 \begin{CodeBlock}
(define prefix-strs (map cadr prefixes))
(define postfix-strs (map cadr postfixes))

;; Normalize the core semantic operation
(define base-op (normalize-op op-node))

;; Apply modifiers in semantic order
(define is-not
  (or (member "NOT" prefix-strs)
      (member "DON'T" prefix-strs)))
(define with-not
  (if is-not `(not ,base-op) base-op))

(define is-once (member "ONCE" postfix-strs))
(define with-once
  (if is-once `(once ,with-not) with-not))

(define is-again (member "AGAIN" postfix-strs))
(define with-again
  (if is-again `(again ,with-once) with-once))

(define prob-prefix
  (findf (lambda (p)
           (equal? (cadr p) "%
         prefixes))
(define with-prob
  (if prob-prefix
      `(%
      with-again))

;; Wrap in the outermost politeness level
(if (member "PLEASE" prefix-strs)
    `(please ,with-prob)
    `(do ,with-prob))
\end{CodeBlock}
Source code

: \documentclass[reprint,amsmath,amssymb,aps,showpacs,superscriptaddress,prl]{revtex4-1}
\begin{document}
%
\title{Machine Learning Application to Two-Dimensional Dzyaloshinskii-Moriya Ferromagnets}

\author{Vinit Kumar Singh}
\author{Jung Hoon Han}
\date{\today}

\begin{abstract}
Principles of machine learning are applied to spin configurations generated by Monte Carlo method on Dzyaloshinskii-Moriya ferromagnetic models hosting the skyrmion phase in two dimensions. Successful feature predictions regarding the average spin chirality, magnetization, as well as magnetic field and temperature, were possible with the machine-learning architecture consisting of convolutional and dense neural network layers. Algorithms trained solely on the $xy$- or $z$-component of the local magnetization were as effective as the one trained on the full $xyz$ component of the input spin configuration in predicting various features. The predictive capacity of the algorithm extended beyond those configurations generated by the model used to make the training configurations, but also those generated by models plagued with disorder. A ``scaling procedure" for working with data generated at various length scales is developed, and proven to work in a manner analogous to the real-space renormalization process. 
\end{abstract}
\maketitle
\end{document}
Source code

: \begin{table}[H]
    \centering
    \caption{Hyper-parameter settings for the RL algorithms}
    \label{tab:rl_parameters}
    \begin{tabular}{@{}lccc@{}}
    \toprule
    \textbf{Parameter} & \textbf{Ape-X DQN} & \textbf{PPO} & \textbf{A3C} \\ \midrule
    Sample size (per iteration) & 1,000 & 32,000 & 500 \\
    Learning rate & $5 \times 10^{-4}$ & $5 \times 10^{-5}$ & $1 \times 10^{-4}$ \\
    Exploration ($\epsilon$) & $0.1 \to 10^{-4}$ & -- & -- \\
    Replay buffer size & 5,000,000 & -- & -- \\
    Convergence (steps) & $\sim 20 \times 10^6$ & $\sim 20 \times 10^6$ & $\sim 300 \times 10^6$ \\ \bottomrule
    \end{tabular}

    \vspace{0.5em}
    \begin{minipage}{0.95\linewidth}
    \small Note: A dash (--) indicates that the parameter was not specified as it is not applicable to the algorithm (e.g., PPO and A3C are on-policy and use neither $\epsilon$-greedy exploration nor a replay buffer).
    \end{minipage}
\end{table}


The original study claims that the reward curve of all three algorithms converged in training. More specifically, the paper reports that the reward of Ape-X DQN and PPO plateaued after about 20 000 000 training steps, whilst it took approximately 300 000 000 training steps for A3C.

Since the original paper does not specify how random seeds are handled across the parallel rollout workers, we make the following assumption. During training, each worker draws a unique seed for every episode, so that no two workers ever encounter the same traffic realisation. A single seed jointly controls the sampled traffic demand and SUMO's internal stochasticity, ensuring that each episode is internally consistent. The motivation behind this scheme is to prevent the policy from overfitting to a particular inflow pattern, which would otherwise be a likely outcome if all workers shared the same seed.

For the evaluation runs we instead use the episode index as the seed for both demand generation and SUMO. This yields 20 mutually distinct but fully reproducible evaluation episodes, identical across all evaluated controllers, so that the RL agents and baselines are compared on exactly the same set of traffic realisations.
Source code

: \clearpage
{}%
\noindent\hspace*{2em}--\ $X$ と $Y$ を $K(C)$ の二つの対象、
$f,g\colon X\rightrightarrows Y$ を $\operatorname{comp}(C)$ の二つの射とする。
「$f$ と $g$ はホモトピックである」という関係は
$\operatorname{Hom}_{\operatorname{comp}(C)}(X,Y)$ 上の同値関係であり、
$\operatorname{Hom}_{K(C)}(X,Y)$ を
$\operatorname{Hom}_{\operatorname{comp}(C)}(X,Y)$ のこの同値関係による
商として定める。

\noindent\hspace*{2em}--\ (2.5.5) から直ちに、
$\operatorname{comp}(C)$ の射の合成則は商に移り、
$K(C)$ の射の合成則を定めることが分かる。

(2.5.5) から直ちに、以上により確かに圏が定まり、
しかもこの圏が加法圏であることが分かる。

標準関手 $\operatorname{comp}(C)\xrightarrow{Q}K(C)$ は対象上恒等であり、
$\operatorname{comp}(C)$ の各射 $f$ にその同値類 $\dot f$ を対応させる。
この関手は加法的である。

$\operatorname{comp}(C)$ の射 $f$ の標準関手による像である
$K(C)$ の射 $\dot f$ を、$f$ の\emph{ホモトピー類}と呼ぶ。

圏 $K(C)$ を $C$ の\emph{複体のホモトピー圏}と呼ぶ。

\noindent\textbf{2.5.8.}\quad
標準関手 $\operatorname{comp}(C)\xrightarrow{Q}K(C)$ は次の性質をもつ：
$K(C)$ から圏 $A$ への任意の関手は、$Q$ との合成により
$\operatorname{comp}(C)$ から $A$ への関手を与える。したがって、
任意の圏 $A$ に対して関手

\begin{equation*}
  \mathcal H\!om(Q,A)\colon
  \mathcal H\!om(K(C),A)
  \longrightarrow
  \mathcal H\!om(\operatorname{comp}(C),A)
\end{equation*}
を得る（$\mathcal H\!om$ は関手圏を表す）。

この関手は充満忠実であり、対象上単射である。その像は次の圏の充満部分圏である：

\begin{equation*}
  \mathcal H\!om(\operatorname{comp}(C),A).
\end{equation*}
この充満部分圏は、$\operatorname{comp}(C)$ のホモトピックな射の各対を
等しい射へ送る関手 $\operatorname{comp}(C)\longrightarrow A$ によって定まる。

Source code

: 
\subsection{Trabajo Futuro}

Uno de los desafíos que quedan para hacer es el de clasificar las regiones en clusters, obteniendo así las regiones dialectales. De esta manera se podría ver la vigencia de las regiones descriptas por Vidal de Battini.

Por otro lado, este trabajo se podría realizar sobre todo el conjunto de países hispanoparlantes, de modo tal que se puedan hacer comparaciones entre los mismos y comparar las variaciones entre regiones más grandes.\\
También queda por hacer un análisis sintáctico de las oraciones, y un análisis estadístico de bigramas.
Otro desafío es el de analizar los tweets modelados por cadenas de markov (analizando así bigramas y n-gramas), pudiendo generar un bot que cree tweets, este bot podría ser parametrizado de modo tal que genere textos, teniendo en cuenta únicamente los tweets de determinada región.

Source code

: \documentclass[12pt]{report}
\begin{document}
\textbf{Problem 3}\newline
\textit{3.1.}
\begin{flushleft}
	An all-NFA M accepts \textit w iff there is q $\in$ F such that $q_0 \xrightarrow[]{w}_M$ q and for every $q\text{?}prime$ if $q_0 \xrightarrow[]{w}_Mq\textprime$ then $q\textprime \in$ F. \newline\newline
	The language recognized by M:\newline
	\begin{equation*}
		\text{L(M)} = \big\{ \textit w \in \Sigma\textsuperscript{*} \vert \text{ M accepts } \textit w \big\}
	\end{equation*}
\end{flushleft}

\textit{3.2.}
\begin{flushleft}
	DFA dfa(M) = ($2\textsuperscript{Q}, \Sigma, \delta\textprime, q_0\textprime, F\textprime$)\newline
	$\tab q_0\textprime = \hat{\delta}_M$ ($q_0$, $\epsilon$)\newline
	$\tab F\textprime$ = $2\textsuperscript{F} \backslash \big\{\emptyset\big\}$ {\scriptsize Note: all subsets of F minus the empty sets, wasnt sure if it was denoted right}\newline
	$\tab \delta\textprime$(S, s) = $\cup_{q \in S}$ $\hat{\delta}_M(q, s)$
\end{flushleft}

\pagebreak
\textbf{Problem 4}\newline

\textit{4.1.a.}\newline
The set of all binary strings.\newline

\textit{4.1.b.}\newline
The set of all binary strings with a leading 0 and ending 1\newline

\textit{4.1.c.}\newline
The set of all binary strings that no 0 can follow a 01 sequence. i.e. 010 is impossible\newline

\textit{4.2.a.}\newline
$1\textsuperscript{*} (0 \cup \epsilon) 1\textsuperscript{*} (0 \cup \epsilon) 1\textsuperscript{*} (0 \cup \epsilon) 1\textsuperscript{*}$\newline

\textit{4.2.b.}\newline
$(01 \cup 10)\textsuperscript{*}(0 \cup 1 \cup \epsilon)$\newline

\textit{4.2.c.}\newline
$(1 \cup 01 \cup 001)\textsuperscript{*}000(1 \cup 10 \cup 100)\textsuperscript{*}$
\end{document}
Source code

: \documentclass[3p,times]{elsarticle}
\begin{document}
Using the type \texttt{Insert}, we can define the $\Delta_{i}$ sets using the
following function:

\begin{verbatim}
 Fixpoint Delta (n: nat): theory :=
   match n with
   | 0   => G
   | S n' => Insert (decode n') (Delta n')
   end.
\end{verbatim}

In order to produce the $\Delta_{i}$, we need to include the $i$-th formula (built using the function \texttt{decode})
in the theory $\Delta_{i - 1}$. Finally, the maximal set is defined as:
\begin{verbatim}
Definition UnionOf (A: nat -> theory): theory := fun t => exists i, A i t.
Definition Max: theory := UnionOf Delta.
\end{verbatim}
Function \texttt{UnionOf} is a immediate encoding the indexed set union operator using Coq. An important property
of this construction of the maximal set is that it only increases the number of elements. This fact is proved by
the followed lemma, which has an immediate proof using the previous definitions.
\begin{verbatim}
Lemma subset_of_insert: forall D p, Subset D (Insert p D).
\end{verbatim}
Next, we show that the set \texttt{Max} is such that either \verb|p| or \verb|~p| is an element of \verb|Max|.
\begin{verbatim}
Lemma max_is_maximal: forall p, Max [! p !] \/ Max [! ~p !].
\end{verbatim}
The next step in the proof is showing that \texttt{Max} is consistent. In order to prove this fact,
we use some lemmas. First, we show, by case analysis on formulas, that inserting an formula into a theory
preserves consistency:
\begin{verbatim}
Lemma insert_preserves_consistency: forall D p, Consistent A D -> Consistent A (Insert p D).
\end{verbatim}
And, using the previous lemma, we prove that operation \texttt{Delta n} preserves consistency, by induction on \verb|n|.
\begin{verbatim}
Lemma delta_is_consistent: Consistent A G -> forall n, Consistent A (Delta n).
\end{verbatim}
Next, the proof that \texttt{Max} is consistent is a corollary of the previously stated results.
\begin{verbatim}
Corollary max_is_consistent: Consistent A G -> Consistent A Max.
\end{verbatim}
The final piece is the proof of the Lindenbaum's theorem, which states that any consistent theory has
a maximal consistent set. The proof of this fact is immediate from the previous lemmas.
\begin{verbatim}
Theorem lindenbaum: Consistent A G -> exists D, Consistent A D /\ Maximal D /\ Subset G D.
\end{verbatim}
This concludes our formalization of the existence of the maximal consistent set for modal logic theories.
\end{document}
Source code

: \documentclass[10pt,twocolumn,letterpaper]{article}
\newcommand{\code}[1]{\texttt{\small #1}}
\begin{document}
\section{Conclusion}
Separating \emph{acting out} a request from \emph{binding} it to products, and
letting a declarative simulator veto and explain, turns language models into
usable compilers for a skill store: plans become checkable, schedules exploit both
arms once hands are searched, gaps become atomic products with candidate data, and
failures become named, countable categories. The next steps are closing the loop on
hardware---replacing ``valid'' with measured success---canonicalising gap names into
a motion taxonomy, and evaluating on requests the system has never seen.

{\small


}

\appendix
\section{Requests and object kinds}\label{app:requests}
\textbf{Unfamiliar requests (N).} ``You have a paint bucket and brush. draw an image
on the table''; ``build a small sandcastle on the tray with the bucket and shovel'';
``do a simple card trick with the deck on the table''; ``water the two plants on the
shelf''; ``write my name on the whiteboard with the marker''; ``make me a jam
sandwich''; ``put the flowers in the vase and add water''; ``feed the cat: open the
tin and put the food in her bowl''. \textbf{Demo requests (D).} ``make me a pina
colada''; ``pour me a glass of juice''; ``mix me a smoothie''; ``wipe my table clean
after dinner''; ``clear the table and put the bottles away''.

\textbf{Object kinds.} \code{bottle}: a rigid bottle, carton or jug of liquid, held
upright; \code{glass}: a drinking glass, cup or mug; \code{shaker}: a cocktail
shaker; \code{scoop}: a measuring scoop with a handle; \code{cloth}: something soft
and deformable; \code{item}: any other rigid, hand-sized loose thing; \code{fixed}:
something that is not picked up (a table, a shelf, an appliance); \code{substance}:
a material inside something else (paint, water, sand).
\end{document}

....

### Problem requirements
Retype exactly, and only, the lines that run from the one with "gap names into" through the final line of the entries.

### Result of this task
hardware---replacing ``valid'' with measured success---canonicalising gap names into
a motion taxonomy, and evaluating on requests the system has never seen.

{\small


}

\appendix
\section{Requests and object kinds}\label{app:requests}
\textbf{Unfamiliar requests (N).} ``You have a paint bucket and brush. draw an image
on the table''; ``build a small sandcastle on the tray with the bucket and shovel'';
``do a simple card trick with the deck on the table''; ``water the two plants on the
shelf''; ``write my name on the whiteboard with the marker''; ``make me a jam
sandwich''; ``put the flowers in the vase and add water''; ``feed the cat: open the
tin and put the food in her bowl''. \textbf{Demo requests (D).} ``make me a pina
colada''; ``pour me a glass of juice''; ``mix me a smoothie''; ``wipe my table clean
after dinner''; ``clear the table and put the bottles away''.

\textbf{Object kinds.} \code{bottle}: a rigid bottle, carton or jug of liquid, held
upright; \code{glass}: a drinking glass, cup or mug; \code{shaker}: a cocktail
shaker; \code{scoop}: a measuring scoop with a handle; \code{cloth}: something soft
and deformable; \code{item}: any other rigid, hand-sized loose thing; \code{fixed}:
something that is not picked up (a table, a shelf, an appliance); \code{substance}:
a material inside something else (paint, water, sand).
\end{document}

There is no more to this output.